One of the regional fundamentals that needs change is the hard saving culture and the thrifty lifestyle of many Asians, he told AFP in an interview.

Nag said that savings in the region accounted for 30 percent or more of GDP — and rate that could be attributed in part to a general lack of social safety nets.

“I am not saying we should give up our virtue, but too much saving can be bad,” he said.

“We’ve got to have better social security systems. People (need) confidence, in their old age or when they are ill or unemployed, that they have a system in place other than their own savings.”

Nag said many tax regimes in the region had in recent years focused on encouraging investment, rather than domestic spending.

“At the moment, we have many tax incentives for investments, which can sometimes be tax dis-incentives for consumption,” he said, adding that policy makers should also extend their lending to the rural population, as part of the campaign to drive up consumption.

He said banks could lend money to rural dwellers for purchase items such as electrical appliances, but “at the moment, there is no such arrangement in many countries”.

Nag said Asian governments should remove existing hurdles to intra-regional trade, looking at the lack of cross-border travel agreements, transport networks and other infrastructure development.

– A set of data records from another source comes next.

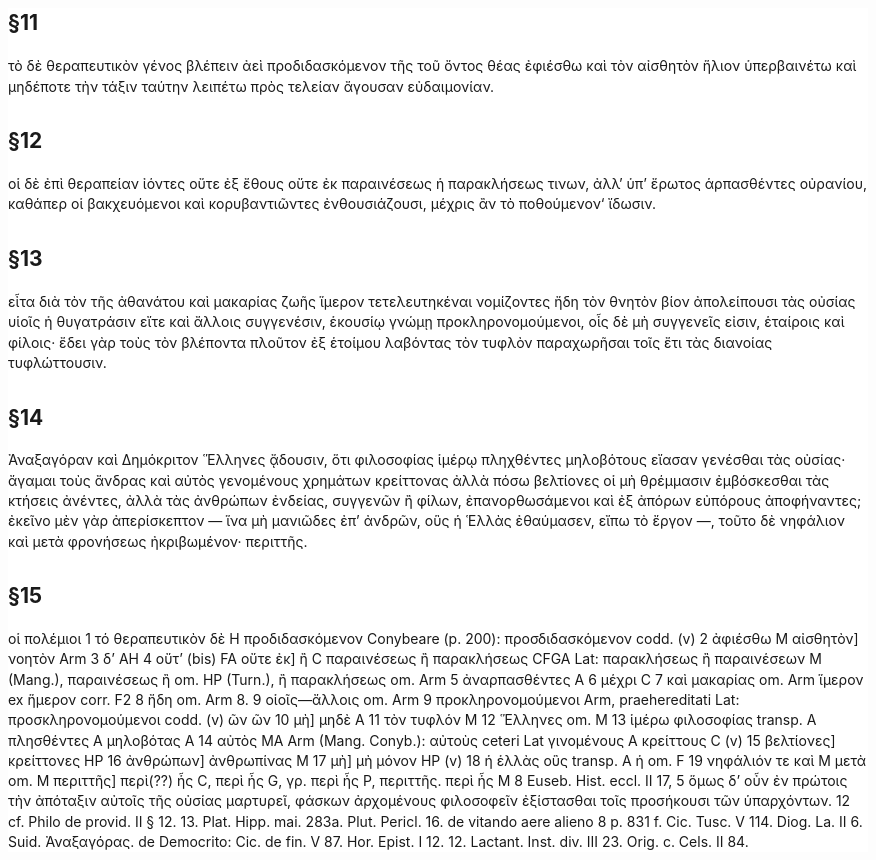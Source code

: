 <pb n="49"/>
</p>  

## §11  

<p>τὸ δὲ θεραπευτικὸν γένος βλέπειν ἀεὶ προδιδασκόμενον τῆς τοῦ ὄντος θέας ἐφιέσθω καὶ τὸν αἰσθητὸν ἥλιον ὑπερβαινέτω καὶ μηδέποτε τὴν
τάξιν ταύτην λειπέτω πρὸς τελείαν ἄγουσαν εὐδαιμονίαν.</p>  

## §12  

<p>οἱ δὲ ἐπὶ θεραπείαν ἰόντες οὔτε ἐξ ἔθους οὔτε ἐκ παραινέσεως ἡ παρακλήσεως
<lb n="5"/> τινων, ἀλλ’ ὑπ’ ἔρωτος ἁρπασθέντες οὐρανίου, καθάπερ οἱ βακχευόμενοι
καὶ κορυβαντιῶντες ἐνθουσιάζουσι, μέχρις ἂν τὸ ποθούμενον‘ ἴδωσιν.
</p>  

## §13  

<p>εἶτα διὰ τὸν τῆς ἀθανάτου καὶ μακαρίας ζωῆς ἵμερον τετελευτηκέναι νομίζοντες ἤδη τὸν θνητὸν βίον ἀπολείπουσι τὰς οὐσίας υἱοῖς ἡ θυγατράσιν
εἴτε καὶ ἄλλοις συγγενέσιν, ἑκουσίῳ γνώμῃ προκληρονομούμενοι, οἷς
<lb n="10"/> δὲ μὴ συγγενεῖς εἰσιν, ἑταίροις καὶ φίλοις· ἔδει γὰρ τοὺς τὸν βλέποντα
πλοῦτον ἐξ ἑτοίμου λαβόντας τὸν τυφλὸν παραχωρῆσαι τοῖς ἔτι τὰς διανοίας
τυφλώττουσιν.</p>  

## §14  

<p>Ἀναξαγόραν καὶ Δημόκριτον Ἕλληνες ᾄδουσιν, ὅτι φιλοσοφίας ἱμέρῳ πληχθέντες μηλοβότους εἴασαν γενέσθαι τὰς οὐσίας·
ἄγαμαι τοὺς ἄνδρας καὶ αὐτὸς γενομένους χρημάτων κρείττονας ἀλλὰ
<lb n="15"/> πόσω βελτίονες οἱ μὴ θρέμμασιν ἐμβόσκεσθαι τὰς κτήσεις ἀνέντες, ἀλλὰ
τὰς ἀνθρώπων ἐνδείας, συγγενῶν ἢ φίλων, ἐπανορθωσάμενοι καὶ ἐξ ἀπόρων
εὐπόρους ἀποφήναντες; ἐκεῖνο μὲν γὰρ ἀπερίσκεπτον — ἵνα μὴ μανιῶδες
ἐπ’ ἀνδρῶν, οὓς ἡ Ἑλλὰς ἐθαύμασεν, εἴπω τὸ ἔργον —, τοῦτο
δὲ νηφάλιον καὶ μετὰ φρονήσεως ἠκριβωμένον· περιττῆς.</p>  

## §15  

<p>οἱ πολέμιοι <note type="footnote">1 τό θεραπευτικὸν δὲ Η προδιδασκόμενον Conybeare (p. 200): προσδιδασκόμενον
codd. (v) 2 ἀφιέσθω M αἰσθητὸν] νοητὸν Arm 3 δ’ AH
4 οὔτ’ (bis) FA οὔτε ἐκ] ἢ C παραινέσεως ἢ παρακλήσεως CFGA Lat:
παρακλήσεως ἢ παραινέσεων M (Mang.), παραινέσεως ἢ om. HP (Turn.), ἢ παρακλήσεως
om. Arm 5 ἀναρπασθέντες Α 6 μέχρι C 7 καὶ μακαρίας om. Arm
ἵμερον ex ἥμερον corr. F2 8 ἤδη om. Arm 8. 9 οἱοῖς—ἄλλοις om. Arm
9 προκληρονομούμενοι Arm, praehereditati Lat: προσκληρονομούμενοι codd. (v)
ῶν ῶν
10 μὴ] μηδὲ Α 11 τὸν τυφλόν M 12 Ἕλληνες om. M 13 ἱμέρω
φιλοσοφίας transp. Α πλησθέντες Α μηλοβότας Α 14 αὐτὸς MA
Arm (Mang. Conyb.): αὐτοὺς ceteri Lat γινομένους Α κρείττους C (v)
15 βελτίονες] κρείττονες HP 16 ἀνθρώπων] ἀνθρωπίνας M 17 μὴ] μὴ
μόνον HP (v) 18 ἡ ἑλλὰς οὓς transp. Α ἡ om. F 19 νηφάλιόν
τε καὶ M μετὰ om. M περιττῆς] περὶ(??) ἧς C, περὶ ἧς G, γρ. περὶ ἧς P,
περιττῆς. περὶ ἧς M</note>
<note type="footnote">8 Euseb. Hist. eccl. II 17, 5 ὅμως δ’ οὖν ἐν πρώτοις τὴν ἀπόταξιν αὐτοῖς τῆς οὐσίας
μαρτυρεῖ, φάσκων ἀρχομένους φιλοσοφεῖν ἐξίστασθαι τοῖς προσήκουσι τῶν ὑπαρχόντων.
12 cf. Philo de provid. II § 12. 13. Plat. Hipp. mai. 283a. Plut. Pericl. 16. de
vitando aere alieno 8 p. 831 f. Cic. Tusc. V 114. Diog. La. II 6. Suid. Ἀναξαγόρας.
de Democrito: Cic. de fin. V 87. Hor. Epist. I 12. 12. Lactant. Inst. div. III 23.
Orig. c. Cels. II 84.</note>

At a conference in Hong Kong this month on global finance last week, Nag called on the private sector to increase investment in infrastructure, especially at a time when governments are under severe pressure to maintain financial stability.

He said Asia should look to the European Union as the ultimate regional trading model, but stressed that it must not turn itself into a protectionist “Fortress Asia”.

The bank has recently said it aims to boost its US$55 billion capital three-fold to help regional emerging economies ride out the financial crisis.

The capital increase, if successful, would be the bank’s first capital boost in 15 years and the largest since it was set up in 1966.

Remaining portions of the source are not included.